## [HOW TO COMPLETE THIS TASK]
In the material below, the required lines run from the one containing "deck. (FR-1) \\" through the one containing "other gameplay functions.". Copy those lines exactly, ends included, and nothing else.

#####

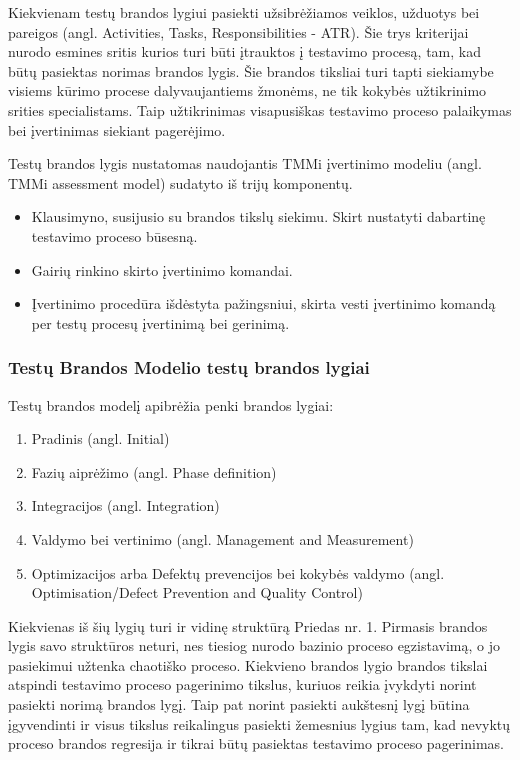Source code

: \documentclass{VUMIFPSkursinis}
\begin{document}
Kiekvienam testų brandos lygiui pasiekti užsibrėžiamos veiklos, užduotys bei pareigos (angl. Activities, Tasks, Responsibilities - ATR). Šie trys kriterijai nurodo esmines sritis kurios turi būti įtrauktos į testavimo procesą, tam, kad būtų pasiektas norimas brandos lygis. Šie brandos tiksliai turi tapti siekiamybe visiems kūrimo procese dalyvaujantiems žmonėms, ne tik kokybės užtikrinimo srities specialistams. Taip užtikrinimas visapusiškas testavimo proceso palaikymas bei įvertinimas siekiant pagerėjimo.

Testų brandos lygis nustatomas naudojantis TMMi įvertinimo modeliu (angl. TMMi assessment model) sudatyto iš trijų komponentų.
\begin{itemize}
   \item Klausimyno, susijusio su brandos tikslų siekimu. Skirt nustatyti dabartinę testavimo proceso būsesną.
   \item Gairių rinkino skirto įvertinimo komandai.
   \item Įvertinimo procedūra išdėstyta pažingsniui, skirta vesti įvertinimo komandą per testų procesų įvertinimą bei gerinimą.
\end{itemize}

\subsubsection{Testų Brandos Modelio testų brandos lygiai}
Testų brandos modelį apibrėžia penki brandos lygiai\cite{Burnstein:2010:PST:1965566}:
\begin{enumerate}
   \item Pradinis (angl. Initial)
   \item Fazių aiprėžimo (angl. Phase definition)
   \item Integracijos (angl. Integration)
   \item Valdymo bei vertinimo (angl. Management and Measurement)
   \item Optimizacijos arba Defektų prevencijos bei kokybės valdymo (angl. Optimisation/Defect Prevention and Quality Control)
\end{enumerate}
Kiekvienas iš šių lygių turi ir vidinę struktūrą Priedas nr. 1. Pirmasis brandos lygis savo struktūros neturi, nes tiesiog nurodo bazinio proceso egzistavimą, o jo pasiekimui užtenka chaotiško proceso. Kiekvieno brandos lygio brandos tikslai atspindi testavimo proceso pagerinimo tikslus, kuriuos reikia įvykdyti norint pasiekti norimą brandos lygį. Taip pat norint pasiekti aukštesnį lygį būtina įgyvendinti ir visus tikslus reikalingus pasiekti žemesnius lygius tam, kad nevyktų proceso brandos regresija ir tikrai būtų pasiektas testavimo proceso pagerinimas.\cite{Tmmi}
\end{document}
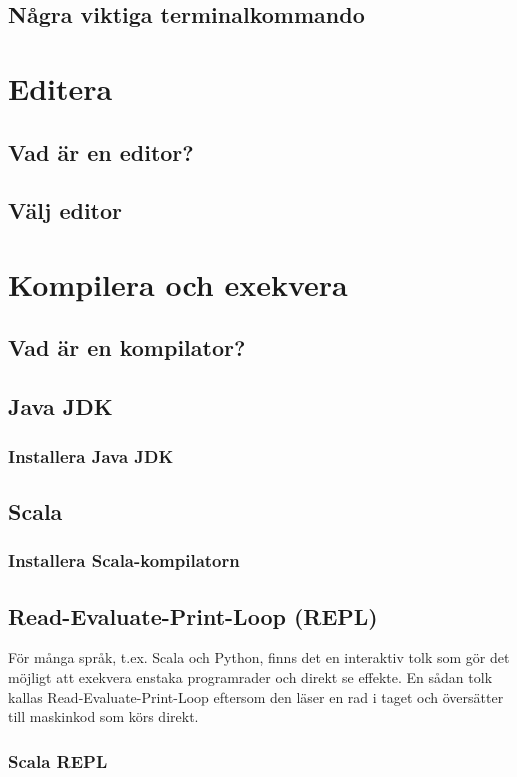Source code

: \documentclass[a4paper]{compendium}
\begin{document}
\section{Några viktiga terminalkommando}

\chapter{Editera}
\section{Vad är en editor?}
\section{Välj editor}

\chapter{Kompilera och exekvera}
\section{Vad är en kompilator?}
\section{Java JDK}
\subsection{Installera Java JDK}
\section{Scala}
\subsection{Installera Scala-kompilatorn}
\section{Read-Evaluate-Print-Loop (REPL)}
För många språk, t.ex. Scala och Python, finns det en interaktiv tolk som gör det möjligt att exekvera enstaka programrader och direkt se effekte. En sådan tolk kallas Read-Evaluate-Print-Loop eftersom den läser en rad i taget och översätter till maskinkod som körs direkt.    
\subsection{Scala REPL}
\end{document}
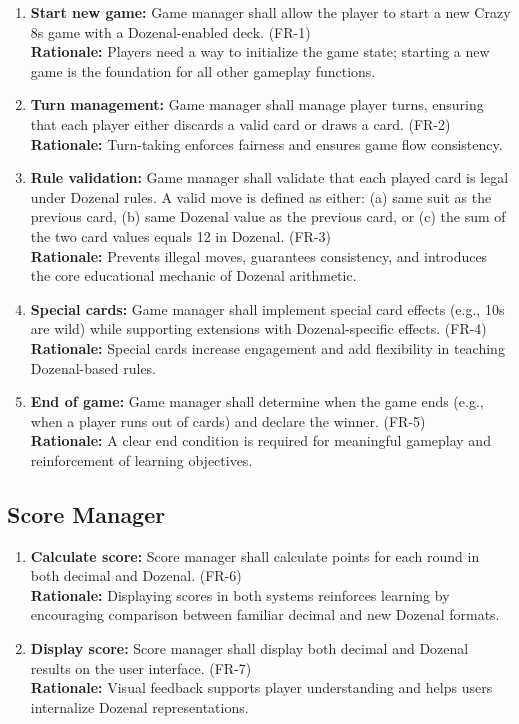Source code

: \documentclass[12pt]{article}
\begin{document}
\begin{enumerate}
    \item \textbf{Start new game:} Game manager shall allow the player to start a new Crazy 8s game with a Dozenal-enabled deck. (FR-1) \\
    \textbf{Rationale:} Players need a way to initialize the game state; starting a new game is the foundation for all other gameplay functions.

    \item \textbf{Turn management:} Game manager shall manage player turns, ensuring that each player either discards a valid card or draws a card. (FR-2) \\
    \textbf{Rationale:} Turn-taking enforces fairness and ensures game flow consistency.

    \item \textbf{Rule validation:} Game manager shall validate that each played card is legal under Dozenal rules. A valid move is defined as either: (a) same suit as the previous card, (b) same Dozenal value as the previous card, or (c) the sum of the two card values equals 12 in Dozenal. (FR-3) \\
    \textbf{Rationale:} Prevents illegal moves, guarantees consistency, and introduces the core educational mechanic of Dozenal arithmetic.

    \item \textbf{Special cards:} Game manager shall implement special card effects (e.g., 10s are wild) while supporting extensions with Dozenal-specific effects. (FR-4) \\
    \textbf{Rationale:} Special cards increase engagement and add flexibility in teaching Dozenal-based rules.

    \item \textbf{End of game:} Game manager shall determine when the game ends (e.g., when a player runs out of cards) and declare the winner. (FR-5) \\
    \textbf{Rationale:} A clear end condition is required for meaningful gameplay and reinforcement of learning objectives.
\end{enumerate}


\subsection{Score Manager}

\begin{enumerate}
    \item \textbf{Calculate score:} Score manager shall calculate points for each round in both decimal and Dozenal. (FR-6) \\
    \textbf{Rationale:} Displaying scores in both systems reinforces learning by encouraging comparison between familiar decimal and new Dozenal formats.

    \item \textbf{Display score:} Score manager shall display both decimal and Dozenal results on the user interface. (FR-7) \\
    \textbf{Rationale:} Visual feedback supports player understanding and helps users internalize Dozenal representations.
\end{enumerate}
\end{document}

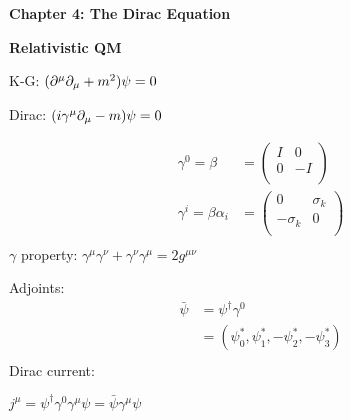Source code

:\textbf{Chapter 4: The Dirac Equation}

\textbf{Relativistic QM}

\begin{multicols}{2}
    K-G: $(\partial^\mu\partial_\mu + m^2)\psi = 0$

    Dirac: $(i\gamma^\mu \partial_\mu - m)\psi = 0$

    \begin{align*}
        \gamma^0 = \beta &= \begin{pmatrix}
            I & 0 \\
            0 & -I \\
        \end{pmatrix} \\
        \gamma^i = \beta\alpha_i &= \begin{pmatrix}
            0 & \sigma_k \\
            -\sigma_k & 0 \\
        \end{pmatrix} \\
    \end{align*}
    $\gamma$ property: $\gamma^\mu\gamma^\nu + \gamma^\nu\gamma^\mu = 2g^{\mu\nu}$


    Adjoints:
    \begin{align*}
        \bar{\psi} &= \psi^\dagger \gamma^0 \\
        &= (\psi_0^*, \psi_1^*, -\psi_2^*, -\psi_3^*) \\
    \end{align*}
    Dirac current:

    $j^\mu = \psi^\dagger\gamma^0\gamma^\mu\psi = \bar{\psi}\gamma^\mu\psi$

\end{multicols}
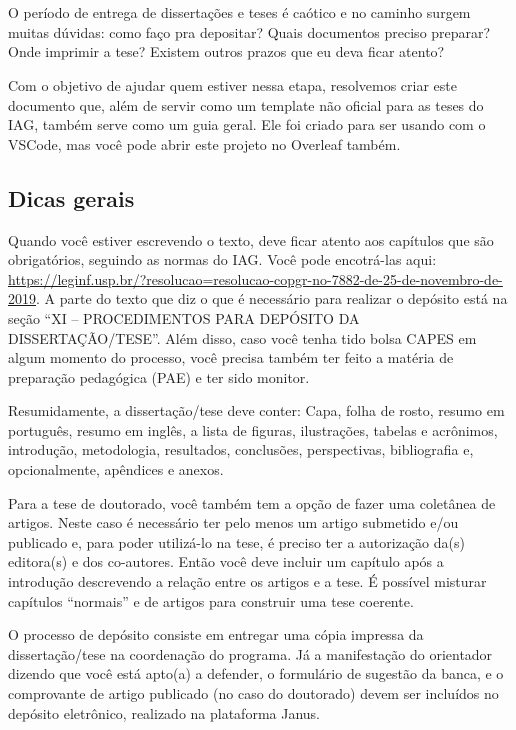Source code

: \setcounter{page}{0}
\chapter{\chapternameintro}

  O período de entrega de dissertações e teses é caótico e no caminho surgem muitas dúvidas: como faço pra depositar? Quais documentos preciso preparar? Onde imprimir a tese? Existem outros prazos que eu deva ficar atento?

  Com o objetivo de ajudar quem estiver nessa etapa, resolvemos criar este documento que, além de servir como um template não oficial para as teses do IAG, também serve como um guia geral. Ele foi criado para ser usando com o VSCode, mas você pode abrir este projeto no Overleaf também.

  \section{Dicas gerais}

    Quando você estiver escrevendo o texto, deve ficar atento aos capítulos que são obrigatórios, seguindo as normas do IAG. Você pode encotrá-las aqui: \url{https://leginf.usp.br/?resolucao=resolucao-copgr-no-7882-de-25-de-novembro-de-2019}. A parte do texto que diz o que é necessário para realizar o depósito está na seção ``XI – PROCEDIMENTOS PARA DEPÓSITO DA DISSERTAÇÃO/TESE''. Além disso, caso você tenha tido bolsa CAPES em algum momento do processo, você precisa também ter feito a matéria de preparação pedagógica (PAE) e ter sido monitor.

    Resumidamente, a dissertação/tese deve conter: Capa, folha de rosto, resumo em português, resumo em inglês, a lista de figuras, ilustrações, tabelas e acrônimos, introdução, metodologia, resultados, conclusões, perspectivas, bibliografia e, opcionalmente, apêndices e anexos.

    Para a tese de doutorado, você também tem a opção de fazer uma coletânea de artigos. Neste caso é necessário ter pelo menos um artigo submetido e/ou publicado e, para poder utilizá-lo na tese, é preciso ter a autorização da(s) editora(s) e dos co-autores. Então você deve incluir um capítulo após a introdução descrevendo a relação entre os artigos e a tese. É possível misturar capítulos ``normais'' e de artigos para construir uma tese coerente.

    O processo de depósito consiste em entregar uma cópia impressa da dissertação/tese na coordenação do programa. Já a manifestação do orientador dizendo que você está apto(a) a defender, o formulário de sugestão da banca, e o comprovante de artigo publicado (no caso do doutorado) devem ser incluídos no depósito eletrônico, realizado na plataforma Janus.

#####

## [WRITTEN RESPONSE]
    \item \textbf{Start new game:} Game manager shall allow the player to start a new Crazy 8s game with a Dozenal-enabled deck. (FR-1) \\
    \textbf{Rationale:} Players need a way to initialize the game state; starting a new game is the foundation for all other gameplay functions.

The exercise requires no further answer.